Uzmanlaşma ve İşbölümü: Satış gücü örgütünün içinde tedarik etme, seçme, eğitme, motive etme, onlara danışmanlık yapma, değerlendirme ve kontrol etme gibi tüm satış ve satış yönetimi eylemlerinin gerçekleşmesi gereklidir.

Yetki ve Sorumluluk: Yetki, yöneticinin emir verme ve personelden bu emrin yerine getirilmesini bekleme hakkıdır. Sorumluluk ise bir kimsenin kendisinden beklenen görevleri yerine getirme yükümlülüğüdür.

Komuta Birliği: Komuta birliği, personelin yalnızca bir üste bağlı olmasını ifade eder.

Biçimselleşme (Formelleşme) Derecesi: Bir örgüt bünyesinde işler yürütülürken belirli ilke ve yöntemlerin izlenmesine yönelik bağlılığı ifade eder. Hangi işlerin, ne zaman, nasıl ve kim tarafından yapılacağı önceden ayrıntılı bir biçimde belirlenmiş ve bunlara uyulması zorunlu hale getirilmiş ise örgütteki formelleşme derecesinin yüksek olduğu söylenebilir.

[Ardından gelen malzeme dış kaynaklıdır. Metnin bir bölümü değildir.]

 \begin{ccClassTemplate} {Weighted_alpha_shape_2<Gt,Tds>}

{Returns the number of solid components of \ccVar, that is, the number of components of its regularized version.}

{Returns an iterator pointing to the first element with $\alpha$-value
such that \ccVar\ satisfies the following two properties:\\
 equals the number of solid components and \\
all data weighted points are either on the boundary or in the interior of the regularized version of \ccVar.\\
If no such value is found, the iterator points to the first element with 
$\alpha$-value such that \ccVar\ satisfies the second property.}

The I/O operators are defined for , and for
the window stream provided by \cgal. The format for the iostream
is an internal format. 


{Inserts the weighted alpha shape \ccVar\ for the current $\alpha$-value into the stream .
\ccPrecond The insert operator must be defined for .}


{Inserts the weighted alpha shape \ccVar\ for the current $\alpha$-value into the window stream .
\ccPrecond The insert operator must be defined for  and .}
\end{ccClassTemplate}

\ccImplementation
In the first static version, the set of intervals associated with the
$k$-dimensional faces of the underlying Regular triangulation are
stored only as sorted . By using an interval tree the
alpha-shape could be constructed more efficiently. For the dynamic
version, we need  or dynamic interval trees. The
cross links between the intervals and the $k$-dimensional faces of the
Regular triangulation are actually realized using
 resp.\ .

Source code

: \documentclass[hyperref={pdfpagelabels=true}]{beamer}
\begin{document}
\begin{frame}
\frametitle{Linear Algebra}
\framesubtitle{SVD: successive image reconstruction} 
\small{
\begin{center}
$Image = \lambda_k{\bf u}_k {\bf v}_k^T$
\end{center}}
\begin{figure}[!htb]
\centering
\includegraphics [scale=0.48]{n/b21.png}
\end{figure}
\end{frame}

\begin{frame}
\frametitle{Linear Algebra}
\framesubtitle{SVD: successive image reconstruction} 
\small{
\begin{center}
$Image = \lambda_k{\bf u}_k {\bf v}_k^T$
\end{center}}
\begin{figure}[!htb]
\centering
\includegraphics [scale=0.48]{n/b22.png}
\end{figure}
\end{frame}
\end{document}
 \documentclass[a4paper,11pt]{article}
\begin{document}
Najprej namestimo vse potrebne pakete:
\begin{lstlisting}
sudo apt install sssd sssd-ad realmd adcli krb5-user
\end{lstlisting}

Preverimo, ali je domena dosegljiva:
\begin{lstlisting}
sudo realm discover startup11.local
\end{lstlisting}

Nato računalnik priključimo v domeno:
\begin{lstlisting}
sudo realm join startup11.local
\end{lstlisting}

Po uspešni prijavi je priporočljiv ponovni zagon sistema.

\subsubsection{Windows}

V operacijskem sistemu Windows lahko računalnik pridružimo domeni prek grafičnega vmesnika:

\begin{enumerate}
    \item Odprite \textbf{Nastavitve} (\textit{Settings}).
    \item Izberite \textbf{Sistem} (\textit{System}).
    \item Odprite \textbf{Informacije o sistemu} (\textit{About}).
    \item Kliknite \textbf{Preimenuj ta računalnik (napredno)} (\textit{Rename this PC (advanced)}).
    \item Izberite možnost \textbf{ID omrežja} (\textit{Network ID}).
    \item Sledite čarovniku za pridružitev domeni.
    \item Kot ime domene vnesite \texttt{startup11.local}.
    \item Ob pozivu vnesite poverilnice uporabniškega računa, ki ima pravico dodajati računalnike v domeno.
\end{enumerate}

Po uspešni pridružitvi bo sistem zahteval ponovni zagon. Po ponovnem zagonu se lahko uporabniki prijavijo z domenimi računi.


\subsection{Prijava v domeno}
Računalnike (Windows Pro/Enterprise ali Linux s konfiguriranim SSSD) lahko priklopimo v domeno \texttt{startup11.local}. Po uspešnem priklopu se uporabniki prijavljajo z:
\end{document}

Kontrol Alanı: Örgütte bir üste kaç ast bağlanacağı ile ilgilidir.

Örgütteki Kademe Sayısı: Aynı seviyede yetki ve sorumluluğa sahip olarak faaliyet gösteren kaç yönetim düzeyi olduğunu gösterir.

Çapraşıklık Derecesi: Çapraşıklık, örgütün dikey (üstlerle astlar arasında), yatay (aynı yönetim kademesinde bulunanlar arasında) ve coğrafi olarak yayılma derecesini ifade eder.

Bölümlendirme: Örgütlerdeki iş bölümü ve uzmanlaşma derecesine göre, belirli görevler ve belirli işler bir araya getirilerek bölümler (departmanlar) oluşturmaktır.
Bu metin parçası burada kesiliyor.